**TASK DIRECTIONS**
Lines from the records below that contain the word "Beijing" are to be copied out.

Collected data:
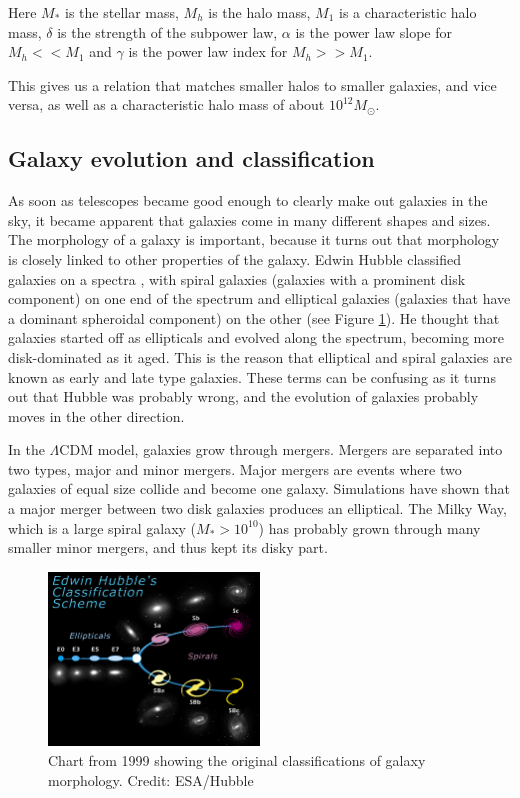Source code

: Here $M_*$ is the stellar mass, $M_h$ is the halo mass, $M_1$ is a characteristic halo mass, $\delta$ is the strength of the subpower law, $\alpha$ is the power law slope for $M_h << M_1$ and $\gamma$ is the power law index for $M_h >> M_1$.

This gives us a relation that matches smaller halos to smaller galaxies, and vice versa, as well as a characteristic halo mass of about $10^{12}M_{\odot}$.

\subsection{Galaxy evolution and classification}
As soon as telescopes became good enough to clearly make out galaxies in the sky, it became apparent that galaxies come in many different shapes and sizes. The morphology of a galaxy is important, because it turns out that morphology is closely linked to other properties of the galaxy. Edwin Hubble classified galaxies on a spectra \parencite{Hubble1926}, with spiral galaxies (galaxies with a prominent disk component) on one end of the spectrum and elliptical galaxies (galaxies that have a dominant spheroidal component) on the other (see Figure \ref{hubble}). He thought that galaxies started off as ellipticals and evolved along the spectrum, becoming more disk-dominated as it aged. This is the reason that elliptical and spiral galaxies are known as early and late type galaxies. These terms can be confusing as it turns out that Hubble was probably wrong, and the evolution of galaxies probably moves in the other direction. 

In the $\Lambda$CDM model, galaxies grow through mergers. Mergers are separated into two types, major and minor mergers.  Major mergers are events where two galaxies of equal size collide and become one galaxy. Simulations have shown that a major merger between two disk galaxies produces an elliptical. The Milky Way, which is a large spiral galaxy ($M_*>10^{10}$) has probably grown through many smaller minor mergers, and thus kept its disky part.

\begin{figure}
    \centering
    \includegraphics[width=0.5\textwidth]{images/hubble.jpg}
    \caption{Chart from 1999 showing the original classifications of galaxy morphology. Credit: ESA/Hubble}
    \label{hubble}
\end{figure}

==

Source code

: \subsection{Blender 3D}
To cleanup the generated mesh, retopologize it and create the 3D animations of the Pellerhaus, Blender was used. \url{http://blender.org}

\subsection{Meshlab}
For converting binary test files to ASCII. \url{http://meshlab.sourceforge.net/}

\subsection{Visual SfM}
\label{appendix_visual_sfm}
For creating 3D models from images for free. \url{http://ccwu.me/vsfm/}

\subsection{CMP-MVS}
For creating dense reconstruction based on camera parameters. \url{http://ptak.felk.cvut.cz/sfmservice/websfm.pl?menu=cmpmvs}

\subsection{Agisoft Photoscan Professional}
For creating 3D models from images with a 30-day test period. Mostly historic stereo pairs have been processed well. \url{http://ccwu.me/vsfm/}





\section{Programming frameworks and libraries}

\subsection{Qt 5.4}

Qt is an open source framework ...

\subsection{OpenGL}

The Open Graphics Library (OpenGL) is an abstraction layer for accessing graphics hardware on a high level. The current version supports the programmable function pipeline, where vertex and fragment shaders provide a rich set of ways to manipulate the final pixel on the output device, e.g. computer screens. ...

...

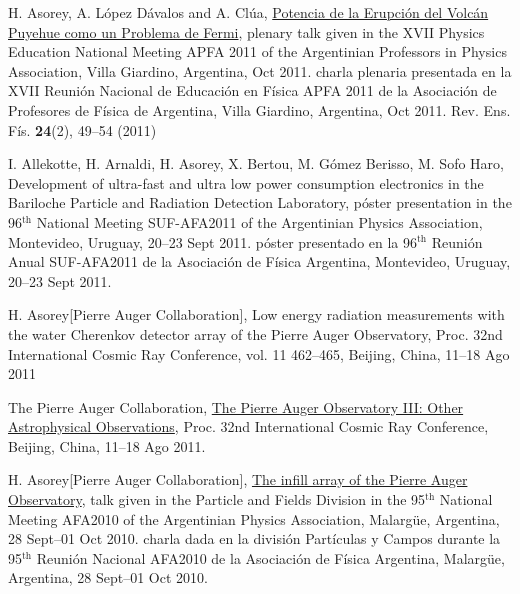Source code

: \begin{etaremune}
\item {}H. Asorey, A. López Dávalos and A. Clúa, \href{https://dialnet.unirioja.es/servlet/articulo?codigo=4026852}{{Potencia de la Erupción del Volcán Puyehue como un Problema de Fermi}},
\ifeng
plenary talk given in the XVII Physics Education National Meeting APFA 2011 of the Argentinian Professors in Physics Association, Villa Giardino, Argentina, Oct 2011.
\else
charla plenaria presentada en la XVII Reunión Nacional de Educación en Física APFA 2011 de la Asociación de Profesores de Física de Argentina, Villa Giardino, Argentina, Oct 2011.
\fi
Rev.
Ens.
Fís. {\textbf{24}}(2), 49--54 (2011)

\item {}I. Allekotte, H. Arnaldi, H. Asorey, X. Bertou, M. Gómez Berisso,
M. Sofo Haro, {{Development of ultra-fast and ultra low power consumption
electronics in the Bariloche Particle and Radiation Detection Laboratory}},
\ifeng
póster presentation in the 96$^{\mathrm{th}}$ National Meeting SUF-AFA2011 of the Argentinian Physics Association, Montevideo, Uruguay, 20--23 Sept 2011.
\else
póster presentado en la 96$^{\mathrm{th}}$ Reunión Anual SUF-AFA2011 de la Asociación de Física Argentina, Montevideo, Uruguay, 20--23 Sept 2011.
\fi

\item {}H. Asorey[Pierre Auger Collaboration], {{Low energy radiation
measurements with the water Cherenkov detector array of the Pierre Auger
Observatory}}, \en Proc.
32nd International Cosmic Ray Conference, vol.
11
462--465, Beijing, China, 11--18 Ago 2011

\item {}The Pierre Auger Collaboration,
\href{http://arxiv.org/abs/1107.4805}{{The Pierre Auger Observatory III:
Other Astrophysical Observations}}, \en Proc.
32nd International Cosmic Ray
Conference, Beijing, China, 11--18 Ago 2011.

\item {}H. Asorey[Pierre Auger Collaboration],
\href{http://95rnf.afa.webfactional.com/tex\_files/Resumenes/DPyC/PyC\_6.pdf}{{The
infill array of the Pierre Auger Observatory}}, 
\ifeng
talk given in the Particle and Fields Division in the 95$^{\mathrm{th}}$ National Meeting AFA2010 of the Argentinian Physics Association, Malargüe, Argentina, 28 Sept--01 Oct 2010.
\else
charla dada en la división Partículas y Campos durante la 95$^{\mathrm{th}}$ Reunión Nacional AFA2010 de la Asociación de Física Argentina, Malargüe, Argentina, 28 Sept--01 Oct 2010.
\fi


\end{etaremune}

**EXERCISE ANSWER**
462--465, Beijing, China, 11--18 Ago 2011
Conference, Beijing, China, 11--18 Ago 2011.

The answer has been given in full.